Task goal: Print each record below precisely, with every picture left out of the copy.

[Records from a data source]
■ ■ ■ ■ ■

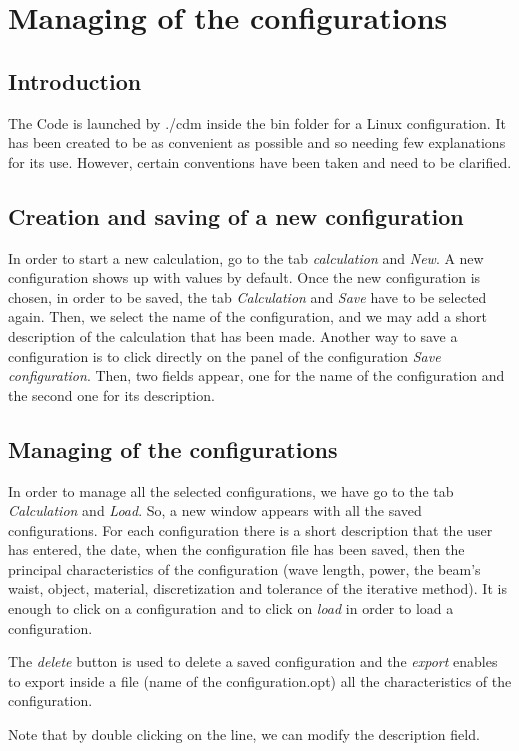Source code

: \chapter{Managing of the configurations}\label{chap2}

\minitoc

\section{Introduction}


The Code is launched by ./cdm inside the bin folder for a Linux
configuration. It has been created to be as convenient as possible and
so needing few explanations for its use. However, certain conventions
have been taken and need to be clarified.

\section{Creation and saving of a new configuration}

In order to start a new calculation, go to the tab {\it calculation}
and {\it New}. A new configuration shows up with values by default.
Once the new configuration is chosen, in order to be saved, the tab
{\it Calculation} and {\it Save} have to be selected again.  Then, we
select the name of the configuration, and we may add a short
description of the calculation that has been made.  Another way to
save a configuration is to click directly on the panel of the
configuration {\it Save configuration}. Then, two fields appear, one
for the name of the configuration and the second one for its
description.

\section{Managing of the configurations}

In order to manage all the selected configurations, we have go to the
tab {\it Calculation} and {\it Load}. So, a new window appears with
all the saved configurations. For each configuration there is a short
description that the user has entered, the date, when the
configuration file has been saved, then the principal characteristics
of the configuration (wave length, power, the beam's waist, object,
material, discretization and tolerance of the iterative method). It is
enough to click on a configuration and to click on {\it load} in order
to load a configuration.

The {\it delete} button is used to delete a saved configuration and
the {\it export} enables to export inside a file (name of the
configuration.opt) all the characteristics of the configuration.

Note that by double clicking on the line, we can modify the
description field.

■ ■ ■ ■ ■

Expected output:
Source code

: \chapter{Managing of the configurations}\label{chap2}

\minitoc

\section{Introduction}


The Code is launched by ./cdm inside the bin folder for a Linux
configuration. It has been created to be as convenient as possible and
so needing few explanations for its use. However, certain conventions
have been taken and need to be clarified.

\section{Creation and saving of a new configuration}

In order to start a new calculation, go to the tab {\it calculation}
and {\it New}. A new configuration shows up with values by default.
Once the new configuration is chosen, in order to be saved, the tab
{\it Calculation} and {\it Save} have to be selected again.  Then, we
select the name of the configuration, and we may add a short
description of the calculation that has been made.  Another way to
save a configuration is to click directly on the panel of the
configuration {\it Save configuration}. Then, two fields appear, one
for the name of the configuration and the second one for its
description.

\section{Managing of the configurations}

In order to manage all the selected configurations, we have go to the
tab {\it Calculation} and {\it Load}. So, a new window appears with
all the saved configurations. For each configuration there is a short
description that the user has entered, the date, when the
configuration file has been saved, then the principal characteristics
of the configuration (wave length, power, the beam's waist, object,
material, discretization and tolerance of the iterative method). It is
enough to click on a configuration and to click on {\it load} in order
to load a configuration.

The {\it delete} button is used to delete a saved configuration and
the {\it export} enables to export inside a file (name of the
configuration.opt) all the characteristics of the configuration.

Note that by double clicking on the line, we can modify the
description field.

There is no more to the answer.